BEGIN DATA RECORDS

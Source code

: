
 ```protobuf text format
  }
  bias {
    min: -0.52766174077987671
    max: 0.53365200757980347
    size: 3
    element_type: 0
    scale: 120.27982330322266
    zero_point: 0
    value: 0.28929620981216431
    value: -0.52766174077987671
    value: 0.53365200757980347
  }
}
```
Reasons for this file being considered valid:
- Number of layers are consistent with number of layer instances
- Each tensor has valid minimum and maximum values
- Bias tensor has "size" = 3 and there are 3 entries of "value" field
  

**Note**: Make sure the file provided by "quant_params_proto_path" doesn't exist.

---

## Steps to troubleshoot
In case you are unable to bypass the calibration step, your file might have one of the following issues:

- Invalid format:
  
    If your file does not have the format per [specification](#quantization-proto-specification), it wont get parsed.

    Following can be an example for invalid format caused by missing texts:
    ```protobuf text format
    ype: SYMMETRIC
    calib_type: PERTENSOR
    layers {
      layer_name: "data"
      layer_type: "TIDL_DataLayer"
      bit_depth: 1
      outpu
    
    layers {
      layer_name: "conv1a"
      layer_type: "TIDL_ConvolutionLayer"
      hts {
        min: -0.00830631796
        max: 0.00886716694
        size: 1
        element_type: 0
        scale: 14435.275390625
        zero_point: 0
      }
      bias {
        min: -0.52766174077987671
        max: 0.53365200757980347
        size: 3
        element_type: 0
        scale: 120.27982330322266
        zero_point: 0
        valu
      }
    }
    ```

END DATA RECORDS

■ TASK OBJECTIVE ■
All entries above need to be copied verbatim.

■ SOLUTION ■
Source code

:
 ```protobuf text format
  }
  bias {
    min: -0.52766174077987671
    max: 0.53365200757980347
    size: 3
    element_type: 0
    scale: 120.27982330322266
    zero_point: 0
    value: 0.28929620981216431
    value: -0.52766174077987671
    value: 0.53365200757980347
  }
}
```
Reasons for this file being considered valid:
- Number of layers are consistent with number of layer instances
- Each tensor has valid minimum and maximum values
- Bias tensor has "size" = 3 and there are 3 entries of "value" field
  

**Note**: Make sure the file provided by "quant_params_proto_path" doesn't exist.

---

## Steps to troubleshoot
In case you are unable to bypass the calibration step, your file might have one of the following issues:

- Invalid format:
  
    If your file does not have the format per [specification](#quantization-proto-specification), it wont get parsed.

    Following can be an example for invalid format caused by missing texts:
    ```protobuf text format
    ype: SYMMETRIC
    calib_type: PERTENSOR
    layers {
      layer_name: "data"
      layer_type: "TIDL_DataLayer"
      bit_depth: 1
      outpu
    
    layers {
      layer_name: "conv1a"
      layer_type: "TIDL_ConvolutionLayer"
      hts {
        min: -0.00830631796
        max: 0.00886716694
        size: 1
        element_type: 0
        scale: 14435.275390625
        zero_point: 0
      }
      bias {
        min: -0.52766174077987671
        max: 0.53365200757980347
        size: 3
        element_type: 0
        scale: 120.27982330322266
        zero_point: 0
        valu
      }
    }
    ```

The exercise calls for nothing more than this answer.